Opinion
No. 29,841.
June 8, 1934.
Damages — not excessive.
A verdict for $10,000 was reduced by the trial court to $6,500, which reduction was accepted by plaintiff. There was nothing to indicate that the jury was influenced by passion or prejudice in arriving at the amount fixed in its verdict. As reduced the verdict was not excessive.
Action in the district court for Mahnomen county to recover damages for injuries sustained by plaintiff in a collision between her auto and that of defendant. The case was tried before Julius J. Olson, Judge, and a jury. Plaintiff recovered a verdict of $10,000. Defendant moved for a new trial, and the court granted the motion unless plaintiff should consent to a reduction of the verdict to $6,500, in which case the motion was denied. Plaintiff consented to the reduction, and defendant appealed. Affirmed.
Cobb, Hoke, Benson, Krause Faegre and Johnston Carman, for appellant.
Dell Rosengren and M.J. Daly, Jr., for respondent.
Plaintiff had a verdict for $10,000 in this a personal injury action arising out of an automobile collision occurring on October 30, 1932. The court reduced the verdict to $6,500, which reduction was accepted by plaintiff. On this appeal the only assignment of error is that the court erred in denying defendant's motion for new trial made upon the ground of excessive damages appearing to have been given under the influence of passion and prejudice.
The circumstances surrounding the accident need not be recited; the verdict of the jury established defendant's negligence, and that question is not before us. The case was well tried in a lawyerlike manner and was submitted in a charge unobjected to. The record discloses nothing likely to arouse passion or prejudice.
Plaintiff, the mother of two boys aged 14 and 8 years, respectively, was 36 years of age. When 12, 22, and 29 years old, she had some heart trouble, consisting of a not extensive leakage on the left side of the heart; there had been a complete compensation of that condition.
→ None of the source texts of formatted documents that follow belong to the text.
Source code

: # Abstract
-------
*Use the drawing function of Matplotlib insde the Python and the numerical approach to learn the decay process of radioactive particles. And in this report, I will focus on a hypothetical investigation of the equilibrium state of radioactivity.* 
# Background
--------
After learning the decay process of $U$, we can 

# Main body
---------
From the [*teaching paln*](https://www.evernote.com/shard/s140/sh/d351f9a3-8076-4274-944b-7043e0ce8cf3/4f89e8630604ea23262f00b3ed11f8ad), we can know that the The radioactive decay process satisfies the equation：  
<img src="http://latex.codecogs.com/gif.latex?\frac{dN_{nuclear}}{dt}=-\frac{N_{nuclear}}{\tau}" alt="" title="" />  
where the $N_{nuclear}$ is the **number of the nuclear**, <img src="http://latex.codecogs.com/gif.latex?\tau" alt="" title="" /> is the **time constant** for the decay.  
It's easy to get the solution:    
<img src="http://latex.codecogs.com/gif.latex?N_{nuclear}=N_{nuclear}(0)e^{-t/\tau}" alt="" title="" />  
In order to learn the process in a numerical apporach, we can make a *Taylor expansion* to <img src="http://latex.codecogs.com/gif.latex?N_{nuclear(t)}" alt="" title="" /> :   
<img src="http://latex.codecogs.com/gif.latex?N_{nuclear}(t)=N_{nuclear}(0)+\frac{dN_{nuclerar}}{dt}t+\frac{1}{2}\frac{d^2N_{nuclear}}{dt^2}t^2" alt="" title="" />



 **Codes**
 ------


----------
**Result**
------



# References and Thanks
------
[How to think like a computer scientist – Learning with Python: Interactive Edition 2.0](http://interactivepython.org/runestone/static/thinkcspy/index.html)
Medical witnesses on behalf of plaintiff testified that because of the accident there was emotional and physical shock, injury to the heart, pronounced leakage on both sides thereof, and that in nature's attempt to compensate therefor the heart had been greatly enlarged; that there was irregular beating and a clearly discernible "thrill"; that a decompensation condition existed at the time of the trial and would continue as long as she lived. The evidence further showed that prior to the accident plaintiff had been able to do the usual household and home work and in addition hard work in a bakery; that after the treatment for the injuries sustained she was and always will be unable to do more than a very minor part of her former duties; that an attempt to do more incapacitates her and may produce sudden death. Three physicians testified for plaintiff; one for the defendant. The three for plaintiff were in accord on all of the major propositions; the views of the other physician were different. The case involved clear-cut questions of fact for the jury. The verdict as returned may have been generous; as reduced it is certainly not excessive.
Affirmed.
JULIUS J. OLSON, Justice, took no part.